◆ **MATERIAL SUPPLIED**:
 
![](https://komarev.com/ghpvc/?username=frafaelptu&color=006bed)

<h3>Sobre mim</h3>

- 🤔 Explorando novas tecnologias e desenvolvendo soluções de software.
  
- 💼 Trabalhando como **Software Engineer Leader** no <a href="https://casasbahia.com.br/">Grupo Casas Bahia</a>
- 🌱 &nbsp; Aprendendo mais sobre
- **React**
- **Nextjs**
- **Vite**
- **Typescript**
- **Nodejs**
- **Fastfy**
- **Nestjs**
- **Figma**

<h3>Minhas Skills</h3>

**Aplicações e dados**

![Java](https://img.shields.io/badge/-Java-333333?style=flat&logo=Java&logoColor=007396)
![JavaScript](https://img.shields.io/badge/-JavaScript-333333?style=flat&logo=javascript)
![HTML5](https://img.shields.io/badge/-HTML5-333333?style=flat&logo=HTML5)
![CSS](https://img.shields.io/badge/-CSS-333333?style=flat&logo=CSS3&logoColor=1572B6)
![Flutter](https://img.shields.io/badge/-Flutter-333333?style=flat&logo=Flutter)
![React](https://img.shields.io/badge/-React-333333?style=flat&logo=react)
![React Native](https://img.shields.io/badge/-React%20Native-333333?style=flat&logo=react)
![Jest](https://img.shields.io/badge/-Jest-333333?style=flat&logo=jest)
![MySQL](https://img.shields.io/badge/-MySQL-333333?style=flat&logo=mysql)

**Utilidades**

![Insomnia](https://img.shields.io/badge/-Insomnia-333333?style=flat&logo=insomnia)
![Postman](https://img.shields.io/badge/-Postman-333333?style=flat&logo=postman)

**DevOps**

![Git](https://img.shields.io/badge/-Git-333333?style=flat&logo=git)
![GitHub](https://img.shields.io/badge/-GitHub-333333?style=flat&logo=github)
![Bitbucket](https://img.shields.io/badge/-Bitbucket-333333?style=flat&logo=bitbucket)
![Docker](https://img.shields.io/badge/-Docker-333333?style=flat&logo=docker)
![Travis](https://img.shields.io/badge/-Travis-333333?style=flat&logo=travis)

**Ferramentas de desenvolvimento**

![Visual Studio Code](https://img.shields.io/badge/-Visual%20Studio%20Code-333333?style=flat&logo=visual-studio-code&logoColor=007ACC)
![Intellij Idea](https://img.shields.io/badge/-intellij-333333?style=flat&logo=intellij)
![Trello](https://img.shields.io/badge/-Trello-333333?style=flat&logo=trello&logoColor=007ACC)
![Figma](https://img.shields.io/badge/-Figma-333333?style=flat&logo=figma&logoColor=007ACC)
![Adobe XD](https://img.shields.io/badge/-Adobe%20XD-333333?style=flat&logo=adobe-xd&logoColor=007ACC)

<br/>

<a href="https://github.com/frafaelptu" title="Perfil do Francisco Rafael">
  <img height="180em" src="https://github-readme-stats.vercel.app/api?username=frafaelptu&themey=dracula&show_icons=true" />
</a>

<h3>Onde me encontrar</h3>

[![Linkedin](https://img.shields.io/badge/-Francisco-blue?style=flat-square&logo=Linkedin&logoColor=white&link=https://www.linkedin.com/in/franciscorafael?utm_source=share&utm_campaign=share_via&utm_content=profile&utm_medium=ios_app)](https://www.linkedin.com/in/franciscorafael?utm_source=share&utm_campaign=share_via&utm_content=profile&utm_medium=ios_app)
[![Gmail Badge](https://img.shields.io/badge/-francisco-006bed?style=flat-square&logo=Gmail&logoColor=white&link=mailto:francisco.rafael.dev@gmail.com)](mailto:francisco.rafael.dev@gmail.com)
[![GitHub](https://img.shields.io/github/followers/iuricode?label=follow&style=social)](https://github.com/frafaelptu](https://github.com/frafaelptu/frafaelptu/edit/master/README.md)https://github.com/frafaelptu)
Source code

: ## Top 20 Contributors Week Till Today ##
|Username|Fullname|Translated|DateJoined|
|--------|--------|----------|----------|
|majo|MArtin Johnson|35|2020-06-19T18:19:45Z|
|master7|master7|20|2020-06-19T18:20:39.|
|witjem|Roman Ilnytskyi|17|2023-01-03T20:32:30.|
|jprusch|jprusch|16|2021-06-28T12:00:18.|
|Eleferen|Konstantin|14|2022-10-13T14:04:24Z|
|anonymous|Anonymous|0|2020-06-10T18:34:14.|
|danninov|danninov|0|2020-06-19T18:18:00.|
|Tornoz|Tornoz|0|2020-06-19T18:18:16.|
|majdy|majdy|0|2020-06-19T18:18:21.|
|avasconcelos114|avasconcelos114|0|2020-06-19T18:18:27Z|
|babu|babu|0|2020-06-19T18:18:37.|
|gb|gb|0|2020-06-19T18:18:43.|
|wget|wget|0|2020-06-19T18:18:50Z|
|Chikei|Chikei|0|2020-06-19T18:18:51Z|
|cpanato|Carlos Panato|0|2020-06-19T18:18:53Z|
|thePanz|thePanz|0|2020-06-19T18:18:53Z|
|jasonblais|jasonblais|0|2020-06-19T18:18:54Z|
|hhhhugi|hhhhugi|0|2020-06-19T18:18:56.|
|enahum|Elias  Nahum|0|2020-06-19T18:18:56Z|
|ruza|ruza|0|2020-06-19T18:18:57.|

◆ **TASK PROMPT**:
Find every line above that contains the word "Figma", and return each one.

◆ **WRITTEN ANSWER**:
- **Figma**
![Figma](https://img.shields.io/badge/-Figma-333333?style=flat&logo=figma&logoColor=007ACC)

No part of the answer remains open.